Your objective
Omit all pictures. Reproduce exactly the lines from the first line of the records below through the line with "## **Why Your".

Source information
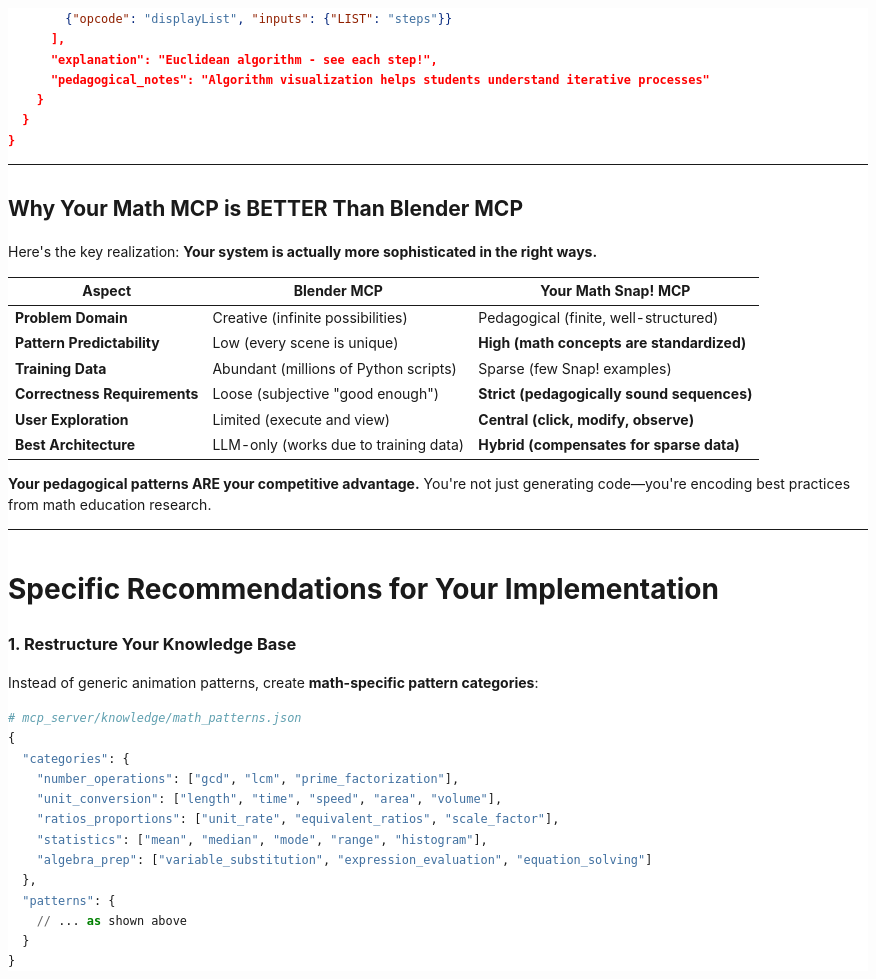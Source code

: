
 ```json
        {"opcode": "displayList", "inputs": {"LIST": "steps"}}
      ],
      "explanation": "Euclidean algorithm - see each step!",
      "pedagogical_notes": "Algorithm visualization helps students understand iterative processes"
    }
  }
}
```

---

## **Why Your Math MCP is BETTER Than Blender MCP**

Here's the key realization: **Your system is actually more sophisticated in the right ways.**

| Aspect                       | Blender MCP                           | Your Math Snap! MCP                        |
|------------------------------|---------------------------------------|--------------------------------------------|
| **Problem Domain**           | Creative (infinite possibilities)     | Pedagogical (finite, well-structured)      |
| **Pattern Predictability**   | Low (every scene is unique)           | **High (math concepts are standardized)**  |
| **Training Data**            | Abundant (millions of Python scripts) | Sparse (few Snap! examples)                |
| **Correctness Requirements** | Loose (subjective "good enough")      | **Strict (pedagogically sound sequences)** |
| **User Exploration**         | Limited (execute and view)            | **Central (click, modify, observe)**       |
| **Best Architecture**        | LLM-only (works due to training data) | **Hybrid (compensates for sparse data)**   |

**Your pedagogical patterns ARE your competitive advantage.** You're not just generating code—you're encoding best practices from math education research.

---

# **Specific Recommendations for Your Implementation**

### **1. Restructure Your Knowledge Base**
Instead of generic animation patterns, create **math-specific pattern categories**:

```python
# mcp_server/knowledge/math_patterns.json
{
  "categories": {
    "number_operations": ["gcd", "lcm", "prime_factorization"],
    "unit_conversion": ["length", "time", "speed", "area", "volume"],
    "ratios_proportions": ["unit_rate", "equivalent_ratios", "scale_factor"],
    "statistics": ["mean", "median", "mode", "range", "histogram"],
    "algebra_prep": ["variable_substitution", "expression_evaluation", "equation_solving"]
  },
  "patterns": {
    // ... as shown above
  }
}
```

Solution for this exercise
Source code

:
 ```json
        {"opcode": "displayList", "inputs": {"LIST": "steps"}}
      ],
      "explanation": "Euclidean algorithm - see each step!",
      "pedagogical_notes": "Algorithm visualization helps students understand iterative processes"
    }
  }
}
```

---

## **Why Your Math MCP is BETTER Than Blender MCP**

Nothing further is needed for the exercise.